**Work item:**
Keeping each line exactly as it is, output all of the records.

─── Data ───

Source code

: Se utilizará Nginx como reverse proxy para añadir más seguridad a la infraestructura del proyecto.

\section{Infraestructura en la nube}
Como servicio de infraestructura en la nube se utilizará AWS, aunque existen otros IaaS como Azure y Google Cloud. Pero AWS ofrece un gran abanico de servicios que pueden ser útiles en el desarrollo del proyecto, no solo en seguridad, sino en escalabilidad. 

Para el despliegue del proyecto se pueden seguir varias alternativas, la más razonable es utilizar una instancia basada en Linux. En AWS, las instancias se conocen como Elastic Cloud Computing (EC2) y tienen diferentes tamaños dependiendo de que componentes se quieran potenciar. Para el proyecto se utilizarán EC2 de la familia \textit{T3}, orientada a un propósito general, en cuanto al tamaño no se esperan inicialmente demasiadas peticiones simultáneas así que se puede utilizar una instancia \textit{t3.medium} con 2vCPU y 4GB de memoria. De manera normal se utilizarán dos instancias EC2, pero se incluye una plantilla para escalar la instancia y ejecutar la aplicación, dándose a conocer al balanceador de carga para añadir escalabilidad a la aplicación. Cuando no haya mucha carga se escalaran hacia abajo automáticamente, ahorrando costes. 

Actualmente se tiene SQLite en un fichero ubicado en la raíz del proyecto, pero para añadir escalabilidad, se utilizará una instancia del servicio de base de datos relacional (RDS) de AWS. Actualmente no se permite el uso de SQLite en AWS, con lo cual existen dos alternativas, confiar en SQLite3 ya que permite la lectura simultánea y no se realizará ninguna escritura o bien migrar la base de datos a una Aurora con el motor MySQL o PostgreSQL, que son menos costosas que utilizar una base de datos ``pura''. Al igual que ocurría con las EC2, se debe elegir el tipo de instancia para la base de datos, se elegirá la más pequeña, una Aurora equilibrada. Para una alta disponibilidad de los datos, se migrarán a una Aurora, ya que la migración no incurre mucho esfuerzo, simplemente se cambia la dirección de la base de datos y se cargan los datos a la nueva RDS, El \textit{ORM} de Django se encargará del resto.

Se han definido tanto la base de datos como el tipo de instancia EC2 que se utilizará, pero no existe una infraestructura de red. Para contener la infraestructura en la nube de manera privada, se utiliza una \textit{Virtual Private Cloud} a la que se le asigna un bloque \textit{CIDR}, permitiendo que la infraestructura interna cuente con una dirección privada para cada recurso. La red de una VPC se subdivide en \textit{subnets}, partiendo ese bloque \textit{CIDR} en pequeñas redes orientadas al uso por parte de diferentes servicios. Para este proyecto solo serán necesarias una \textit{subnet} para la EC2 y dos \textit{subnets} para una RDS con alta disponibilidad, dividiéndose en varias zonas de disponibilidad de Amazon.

───

**Your solution:**
Source code

: Se utilizará Nginx como reverse proxy para añadir más seguridad a la infraestructura del proyecto.

\section{Infraestructura en la nube}
Como servicio de infraestructura en la nube se utilizará AWS, aunque existen otros IaaS como Azure y Google Cloud. Pero AWS ofrece un gran abanico de servicios que pueden ser útiles en el desarrollo del proyecto, no solo en seguridad, sino en escalabilidad. 

Para el despliegue del proyecto se pueden seguir varias alternativas, la más razonable es utilizar una instancia basada en Linux. En AWS, las instancias se conocen como Elastic Cloud Computing (EC2) y tienen diferentes tamaños dependiendo de que componentes se quieran potenciar. Para el proyecto se utilizarán EC2 de la familia \textit{T3}, orientada a un propósito general, en cuanto al tamaño no se esperan inicialmente demasiadas peticiones simultáneas así que se puede utilizar una instancia \textit{t3.medium} con 2vCPU y 4GB de memoria. De manera normal se utilizarán dos instancias EC2, pero se incluye una plantilla para escalar la instancia y ejecutar la aplicación, dándose a conocer al balanceador de carga para añadir escalabilidad a la aplicación. Cuando no haya mucha carga se escalaran hacia abajo automáticamente, ahorrando costes. 

Actualmente se tiene SQLite en un fichero ubicado en la raíz del proyecto, pero para añadir escalabilidad, se utilizará una instancia del servicio de base de datos relacional (RDS) de AWS. Actualmente no se permite el uso de SQLite en AWS, con lo cual existen dos alternativas, confiar en SQLite3 ya que permite la lectura simultánea y no se realizará ninguna escritura o bien migrar la base de datos a una Aurora con el motor MySQL o PostgreSQL, que son menos costosas que utilizar una base de datos ``pura''. Al igual que ocurría con las EC2, se debe elegir el tipo de instancia para la base de datos, se elegirá la más pequeña, una Aurora equilibrada. Para una alta disponibilidad de los datos, se migrarán a una Aurora, ya que la migración no incurre mucho esfuerzo, simplemente se cambia la dirección de la base de datos y se cargan los datos a la nueva RDS, El \textit{ORM} de Django se encargará del resto.

Se han definido tanto la base de datos como el tipo de instancia EC2 que se utilizará, pero no existe una infraestructura de red. Para contener la infraestructura en la nube de manera privada, se utiliza una \textit{Virtual Private Cloud} a la que se le asigna un bloque \textit{CIDR}, permitiendo que la infraestructura interna cuente con una dirección privada para cada recurso. La red de una VPC se subdivide en \textit{subnets}, partiendo ese bloque \textit{CIDR} en pequeñas redes orientadas al uso por parte de diferentes servicios. Para este proyecto solo serán necesarias una \textit{subnet} para la EC2 y dos \textit{subnets} para una RDS con alta disponibilidad, dividiéndose en varias zonas de disponibilidad de Amazon.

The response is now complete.